Task statement => In the entries below, spot each line with the word "studies" and copy it.

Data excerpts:
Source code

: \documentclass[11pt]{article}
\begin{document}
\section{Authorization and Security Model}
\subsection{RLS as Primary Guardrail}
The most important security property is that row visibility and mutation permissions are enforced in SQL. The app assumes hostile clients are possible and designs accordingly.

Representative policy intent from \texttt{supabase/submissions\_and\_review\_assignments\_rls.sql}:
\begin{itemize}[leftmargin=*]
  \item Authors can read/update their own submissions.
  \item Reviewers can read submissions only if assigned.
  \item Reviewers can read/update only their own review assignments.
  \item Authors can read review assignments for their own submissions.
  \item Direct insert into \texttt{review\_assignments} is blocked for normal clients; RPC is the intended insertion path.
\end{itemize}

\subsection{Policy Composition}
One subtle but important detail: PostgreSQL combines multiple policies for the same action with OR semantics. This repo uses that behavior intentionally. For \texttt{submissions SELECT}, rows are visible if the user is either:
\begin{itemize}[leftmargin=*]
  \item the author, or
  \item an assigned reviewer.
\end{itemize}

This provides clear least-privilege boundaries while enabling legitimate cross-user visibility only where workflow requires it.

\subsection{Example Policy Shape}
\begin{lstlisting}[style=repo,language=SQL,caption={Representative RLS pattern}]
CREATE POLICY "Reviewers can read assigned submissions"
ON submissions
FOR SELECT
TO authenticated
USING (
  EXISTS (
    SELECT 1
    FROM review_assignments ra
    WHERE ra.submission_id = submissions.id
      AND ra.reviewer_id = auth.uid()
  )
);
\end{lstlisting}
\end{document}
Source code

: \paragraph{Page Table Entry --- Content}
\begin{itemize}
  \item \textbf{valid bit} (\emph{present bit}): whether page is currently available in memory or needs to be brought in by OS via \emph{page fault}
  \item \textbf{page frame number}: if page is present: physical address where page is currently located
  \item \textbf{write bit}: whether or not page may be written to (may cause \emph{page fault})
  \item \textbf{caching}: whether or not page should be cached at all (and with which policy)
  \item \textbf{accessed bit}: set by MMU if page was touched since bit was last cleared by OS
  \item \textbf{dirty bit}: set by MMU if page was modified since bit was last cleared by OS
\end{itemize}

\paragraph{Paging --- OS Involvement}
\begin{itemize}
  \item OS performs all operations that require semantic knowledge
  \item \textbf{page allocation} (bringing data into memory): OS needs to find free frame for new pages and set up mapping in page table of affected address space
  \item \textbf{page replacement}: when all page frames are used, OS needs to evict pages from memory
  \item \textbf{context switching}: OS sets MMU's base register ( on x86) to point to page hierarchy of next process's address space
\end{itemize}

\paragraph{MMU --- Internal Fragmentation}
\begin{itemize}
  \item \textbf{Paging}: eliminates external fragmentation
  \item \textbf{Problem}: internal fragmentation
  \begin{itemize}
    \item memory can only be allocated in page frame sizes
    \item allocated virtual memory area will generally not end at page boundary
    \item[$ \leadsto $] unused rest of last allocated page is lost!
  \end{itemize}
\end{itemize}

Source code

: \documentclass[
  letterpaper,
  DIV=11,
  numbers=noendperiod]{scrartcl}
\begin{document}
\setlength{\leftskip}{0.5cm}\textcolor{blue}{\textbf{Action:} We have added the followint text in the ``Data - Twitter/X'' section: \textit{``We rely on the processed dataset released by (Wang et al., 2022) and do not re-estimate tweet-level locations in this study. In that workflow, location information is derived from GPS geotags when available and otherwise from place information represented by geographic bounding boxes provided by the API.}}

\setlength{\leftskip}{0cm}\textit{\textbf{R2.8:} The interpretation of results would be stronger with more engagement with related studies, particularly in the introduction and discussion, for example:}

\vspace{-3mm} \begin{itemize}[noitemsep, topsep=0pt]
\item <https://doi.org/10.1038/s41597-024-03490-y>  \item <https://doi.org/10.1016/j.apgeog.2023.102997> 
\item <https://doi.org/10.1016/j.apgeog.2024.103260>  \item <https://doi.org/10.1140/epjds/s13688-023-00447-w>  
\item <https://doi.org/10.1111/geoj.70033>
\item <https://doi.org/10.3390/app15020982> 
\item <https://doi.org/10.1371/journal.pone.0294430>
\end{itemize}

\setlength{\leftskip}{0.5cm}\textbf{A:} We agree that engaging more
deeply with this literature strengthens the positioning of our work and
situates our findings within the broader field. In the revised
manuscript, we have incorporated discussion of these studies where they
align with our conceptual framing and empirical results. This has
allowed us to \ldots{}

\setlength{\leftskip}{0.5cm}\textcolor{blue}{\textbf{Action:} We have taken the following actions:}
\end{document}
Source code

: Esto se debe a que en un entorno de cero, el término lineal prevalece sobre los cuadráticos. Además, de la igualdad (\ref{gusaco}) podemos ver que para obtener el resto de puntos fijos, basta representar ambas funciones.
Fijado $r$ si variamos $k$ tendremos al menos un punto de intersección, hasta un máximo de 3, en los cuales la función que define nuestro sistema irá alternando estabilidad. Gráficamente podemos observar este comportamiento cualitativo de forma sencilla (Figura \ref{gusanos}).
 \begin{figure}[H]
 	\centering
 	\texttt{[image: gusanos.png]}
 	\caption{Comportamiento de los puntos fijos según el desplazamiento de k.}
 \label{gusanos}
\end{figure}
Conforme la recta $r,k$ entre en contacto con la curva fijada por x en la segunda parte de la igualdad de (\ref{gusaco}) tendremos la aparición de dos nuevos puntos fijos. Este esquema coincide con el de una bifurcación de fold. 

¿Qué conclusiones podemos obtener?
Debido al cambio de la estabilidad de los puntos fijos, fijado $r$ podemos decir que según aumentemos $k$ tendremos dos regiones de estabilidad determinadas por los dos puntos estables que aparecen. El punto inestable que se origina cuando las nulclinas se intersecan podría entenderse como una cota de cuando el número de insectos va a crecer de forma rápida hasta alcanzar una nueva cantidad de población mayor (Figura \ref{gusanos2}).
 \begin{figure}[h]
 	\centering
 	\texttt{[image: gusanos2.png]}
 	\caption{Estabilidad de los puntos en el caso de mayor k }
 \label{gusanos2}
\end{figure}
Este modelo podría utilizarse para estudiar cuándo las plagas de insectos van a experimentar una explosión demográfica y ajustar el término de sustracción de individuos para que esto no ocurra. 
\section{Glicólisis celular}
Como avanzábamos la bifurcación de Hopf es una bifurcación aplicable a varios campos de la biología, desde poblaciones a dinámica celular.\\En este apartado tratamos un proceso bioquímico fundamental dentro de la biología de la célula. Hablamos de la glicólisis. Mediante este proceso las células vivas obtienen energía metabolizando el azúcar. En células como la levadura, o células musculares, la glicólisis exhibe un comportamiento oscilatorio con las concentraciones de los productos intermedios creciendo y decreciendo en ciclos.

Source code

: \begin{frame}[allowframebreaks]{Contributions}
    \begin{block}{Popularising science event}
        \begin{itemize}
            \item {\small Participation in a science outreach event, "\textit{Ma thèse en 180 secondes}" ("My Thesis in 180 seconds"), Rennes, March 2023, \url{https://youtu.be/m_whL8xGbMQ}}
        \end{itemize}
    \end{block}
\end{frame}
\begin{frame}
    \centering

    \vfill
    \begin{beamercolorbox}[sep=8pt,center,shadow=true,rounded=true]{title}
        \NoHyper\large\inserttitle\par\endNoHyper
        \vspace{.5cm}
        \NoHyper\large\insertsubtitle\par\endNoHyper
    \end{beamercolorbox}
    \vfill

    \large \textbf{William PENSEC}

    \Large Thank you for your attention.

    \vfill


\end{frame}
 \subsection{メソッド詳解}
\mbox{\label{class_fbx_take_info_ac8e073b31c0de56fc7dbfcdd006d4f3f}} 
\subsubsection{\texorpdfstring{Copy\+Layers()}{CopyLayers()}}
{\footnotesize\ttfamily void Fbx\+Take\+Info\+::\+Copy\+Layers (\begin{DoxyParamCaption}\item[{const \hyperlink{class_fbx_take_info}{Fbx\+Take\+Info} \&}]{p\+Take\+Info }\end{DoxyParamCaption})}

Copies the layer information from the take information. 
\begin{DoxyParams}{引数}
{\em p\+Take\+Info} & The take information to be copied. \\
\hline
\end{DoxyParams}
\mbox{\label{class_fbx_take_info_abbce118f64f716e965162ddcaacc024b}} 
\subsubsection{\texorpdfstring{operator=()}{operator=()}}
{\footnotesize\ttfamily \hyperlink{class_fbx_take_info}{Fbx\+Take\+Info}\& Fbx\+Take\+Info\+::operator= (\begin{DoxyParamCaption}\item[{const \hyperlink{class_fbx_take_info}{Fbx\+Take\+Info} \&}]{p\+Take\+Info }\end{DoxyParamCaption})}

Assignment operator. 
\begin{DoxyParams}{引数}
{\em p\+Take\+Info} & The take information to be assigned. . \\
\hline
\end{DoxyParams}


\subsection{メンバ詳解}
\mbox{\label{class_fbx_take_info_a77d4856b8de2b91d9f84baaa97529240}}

Exercise result =>
\setlength{\leftskip}{0cm}\textit{\textbf{R2.8:} The interpretation of results would be stronger with more engagement with related studies, particularly in the introduction and discussion, for example:}
manuscript, we have incorporated discussion of these studies where they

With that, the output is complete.